Noblebrah, again I must stress that Somaliland does indeed get foreign aid. I disagree with the statement provided in your last quote about "ineligibility" for foreign aid. Like I said, Somaliland is not a recognized and independent country so it is not eligible for loans and other types of aid (which is a great thing for Somaliland considering what these types of "aid" has done to Africa), but indeed Somaliland does get foreign aid through humanitarian, civic-building, society-supporting aid. Even the presidential election took place largely with foreign humanitarian aid and I remember the electoral commission once saying it is impossible it would take place without more foreign monetary support.
So Somaliland is not eligible for loans, grants, involvement from world banks, etc but that isn't to say Somaliland doesn't get foreign aid. Somaliland's
yearly budget is almost always in the tens of millions per year. That is an exceedingly small amount for a nation while at the same time it gets more than its yearly budget in humanitarian aid per year. In fact, from that you can infer Somaliland is one of the most aid dependent aid "countries" on earth.
During that same year, only the US gave 160 million in Aid to Somalia. Add Britain, France, Netherlands, Italy, Norway, Japan, Canada, Australia, etc and then estimate the cut Somaliland would get as a major region counted within Somalia and you can see that there would have been more "aid" given to Somaliland than its budget could ever reach, over a 100% percentile in fact.
So to conclude, Somaliland is not eligible for loans/grants/etc which is the only aid the Daily Mail and that article took into consideration (so-called "dead aid" and the one most anti-aid people concentrate on since they can't legitimately attack humanitarian aid) but Somaliland as part of Somalia, the most failed state, has seen its own tremendous cut of humanitarian aid. Of course they all come under foreign aid which is why then you cannot say Somaliland is not dependent on foreign aid.

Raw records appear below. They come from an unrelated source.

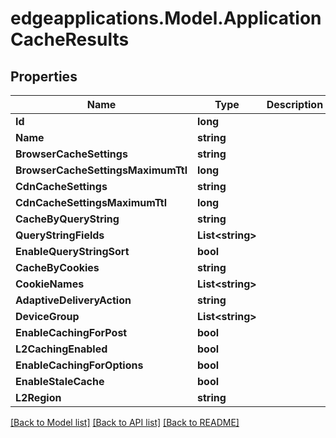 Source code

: # edgeapplications.Model.ApplicationCacheResults

## Properties

Name | Type | Description | Notes
------------ | ------------- | ------------- | -------------
**Id** | **long** |  | 
**Name** | **string** |  | 
**BrowserCacheSettings** | **string** |  | 
**BrowserCacheSettingsMaximumTtl** | **long** |  | 
**CdnCacheSettings** | **string** |  | 
**CdnCacheSettingsMaximumTtl** | **long** |  | 
**CacheByQueryString** | **string** |  | 
**QueryStringFields** | **List&lt;string&gt;** |  | 
**EnableQueryStringSort** | **bool** |  | 
**CacheByCookies** | **string** |  | 
**CookieNames** | **List&lt;string&gt;** |  | 
**AdaptiveDeliveryAction** | **string** |  | 
**DeviceGroup** | **List&lt;string&gt;** |  | 
**EnableCachingForPost** | **bool** |  | 
**L2CachingEnabled** | **bool** |  | 
**EnableCachingForOptions** | **bool** |  | 
**EnableStaleCache** | **bool** |  | 
**L2Region** | **string** |  | 

[[Back to Model list]](../README.md#documentation-for-models) [[Back to API list]](../README.md#documentation-for-api-endpoints) [[Back to README]](../README.md)

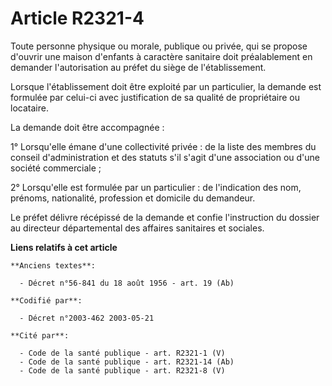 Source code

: # Article R2321-4

Toute personne physique ou morale, publique ou privée, qui se propose d'ouvrir une maison d'enfants à caractère sanitaire
doit préalablement en demander l'autorisation au préfet du siège de l'établissement.

Lorsque l'établissement doit être exploité par un particulier, la demande est formulée par celui-ci avec justification de sa
qualité de propriétaire ou locataire.

La demande doit être accompagnée :

1° Lorsqu'elle émane d'une collectivité privée : de la liste des membres du conseil d'administration et des statuts s'il
s'agit d'une association ou d'une société commerciale ;

2° Lorsqu'elle est formulée par un particulier : de l'indication des nom, prénoms, nationalité, profession et domicile du
demandeur.

Le préfet délivre récépissé de la demande et confie l'instruction du dossier au directeur départemental des affaires
sanitaires et sociales.

**Liens relatifs à cet article**

	**Anciens textes**:

	  - Décret n°56-841 du 18 août 1956 - art. 19 (Ab)

	**Codifié par**:

	  - Décret n°2003-462 2003-05-21

	**Cité par**:

	  - Code de la santé publique - art. R2321-1 (V)
	  - Code de la santé publique - art. R2321-14 (Ab)
	  - Code de la santé publique - art. R2321-8 (V)
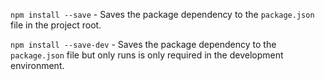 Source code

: `npm install --save` - Saves the package dependency to the `package.json` file in the project root.

`npm install --save-dev` - Saves the package dependency to the `package.json` file but only runs is only required in the development environment. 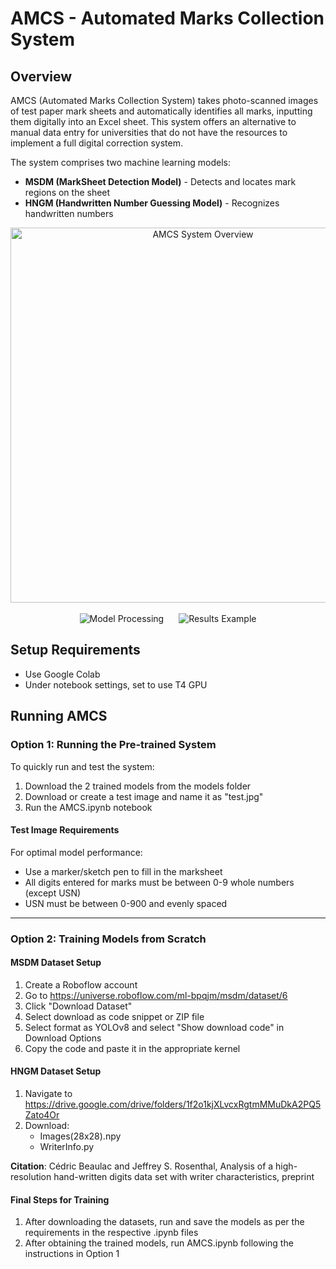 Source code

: # AMCS - Automated Marks Collection System

## Overview
AMCS (Automated Marks Collection System) takes photo-scanned images of test paper mark sheets and automatically identifies all marks, inputting them digitally into an Excel sheet. This system offers an alternative to manual data entry for universities that do not have the resources to implement a full digital correction system.

The system comprises two machine learning models:
- **MSDM (MarkSheet Detection Model)** - Detects and locates mark regions on the sheet
- **HNGM (Handwritten Number Guessing Model)** - Recognizes handwritten numbers

<div align="center">
  <img src="https://github.com/user-attachments/assets/ed0add13-1820-46f9-b923-ea5c962f1a60" width="600" alt="AMCS System Overview"/>
  <br/><br/>
  <img src="https://github.com/user-attachments/assets/668edcf6-622d-48f4-becf-47293fbe769c" alt="Model Processing" style="margin-right: 20px;"/>
  <img src="https://github.com/user-attachments/assets/0cb2dd17-ac31-4855-aa23-ada5c86dfcb1" alt="Results Example"/>
</div>

## Setup Requirements
* Use Google Colab
* Under notebook settings, set to use T4 GPU

## Running AMCS

### Option 1: Running the Pre-trained System
To quickly run and test the system:
1. Download the 2 trained models from the models folder
2. Download or create a test image and name it as "test.jpg"
3. Run the AMCS.ipynb notebook

#### Test Image Requirements
For optimal model performance:
* Use a marker/sketch pen to fill in the marksheet
* All digits entered for marks must be between 0-9 whole numbers (except USN)
* USN must be between 0-900 and evenly spaced

---

### Option 2: Training Models from Scratch

#### MSDM Dataset Setup
1. Create a Roboflow account
2. Go to https://universe.roboflow.com/ml-bpqjm/msdm/dataset/6
3. Click "Download Dataset"
4. Select download as code snippet or ZIP file
5. Select format as YOLOv8 and select "Show download code" in Download Options
6. Copy the code and paste it in the appropriate kernel

#### HNGM Dataset Setup
1. Navigate to https://drive.google.com/drive/folders/1f2o1kjXLvcxRgtmMMuDkA2PQ5Zato4Or
2. Download:
   * Images(28x28).npy
   * WriterInfo.py

**Citation**: Cédric Beaulac and Jeffrey S. Rosenthal, Analysis of a high-resolution hand-written digits data set with writer characteristics, preprint

#### Final Steps for Training
1. After downloading the datasets, run and save the models as per the requirements in the respective .ipynb files
2. After obtaining the trained models, run AMCS.ipynb following the instructions in Option 1
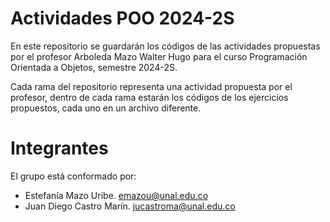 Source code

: # Actividades POO 2024-2S
En este repositorio se guardarán los códigos de las actividades propuestas por el profesor Arboleda Mazo Walter Hugo para el curso Programación Orientada a Objetos, semestre 2024-2S.

Cada rama del repositorio representa una actividad propuesta por el profesor, dentro de cada rama estarán los códigos de los ejercicios propuestos, cada uno en un archivo diferente.

# Integrantes
El grupo está conformado por:
- Estefanía Mazo Uribe. emazou@unal.edu.co
- Juan Diego Castro Marín. jucastroma@unal.edu.co
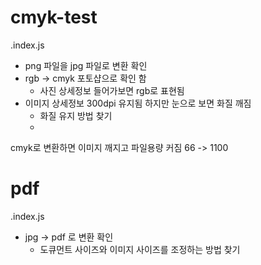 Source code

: # cmyk-test
.index.js
* png 파일을 jpg 파일로 변환 확인
* rgb -> cmyk 포토샵으로 확인 함
  * 사진 상세정보 들어가보면 rgb로 표현됨
* 이미지 상세정보 300dpi 유지됨 하지만 눈으로 보면 화질 깨짐
  * 화질 유지 방법 찾기
  * 
cmyk로 변환하면 이미지 깨지고 파일용량 커짐 66 -> 1100

  
# pdf
.index.js
* jpg -> pdf 로 변환 확인
  * 도큐먼트 사이즈와 이미지 사이즈를 조정하는 방법 찾기
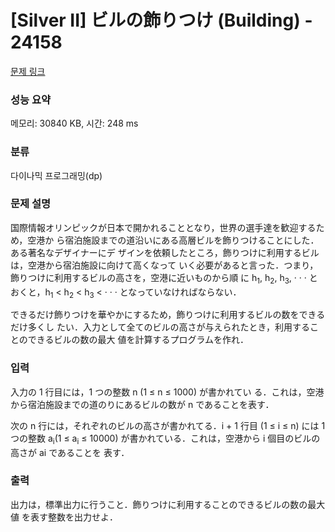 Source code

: # [Silver II] ビルの飾りつけ (Building) - 24158 

[문제 링크](https://www.acmicpc.net/problem/24158) 

### 성능 요약

메모리: 30840 KB, 시간: 248 ms

### 분류

다이나믹 프로그래밍(dp)

### 문제 설명

<p>国際情報オリンピックが日本で開かれることとなり，世界の選手達を歓迎するため，空港か ら宿泊施設までの道沿いにある高層ビルを飾りつけることにした．ある著名なデザイナーにデ ザインを依頼したところ，飾りつけに利用するビルは，空港から宿泊施設に向けて高くなって いく必要があると言った．つまり，飾りつけに利用するビルの高さを，空港に近いものから順 に h<sub>1</sub>, h<sub>2</sub>, h<sub>3</sub>, · · · とおくと，h<sub>1</sub> < h<sub>2</sub> < h<sub>3</sub> < · · · となっていなければならない．</p>

<p>できるだけ飾りつけを華やかにするため，飾りつけに利用するビルの数をできるだけ多くし たい．入力として全てのビルの高さが与えられたとき，利用することのできるビルの数の最大 値を計算するプログラムを作れ．</p>

### 입력 

 <p>入力の 1 行目には，1 つの整数 n (1 ≤ n ≤ 1000) が書かれてい る．これは，空港から宿泊施設までの道のりにあるビルの数が n であることを表す．</p>

<p>次の n 行には，それぞれのビルの高さが書かれてる．i + 1 行目 (1 ≤ i ≤ n) には 1 つの整数 a<sub>i</sub>(1 ≤ a<sub>i</sub> ≤ 10000) が書かれている．これは，空港から i 個目のビルの高さが ai であることを 表す．</p>

### 출력 

 <p>出力は，標準出力に行うこと．飾りつけに利用することのできるビルの数の最大値 を表す整数を出力せよ．</p>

As for the accountability part, I tend to explain it as a shared history fighting against Barre and an over-zealous union of shared objectives (recognition) that keeps Somaliland accountable to its own people; after all the one issue where they try so hard to distinguish themselves from Somalia is the free and democratic card. Why would any Somaliland official want to go down the road where that is a false statement?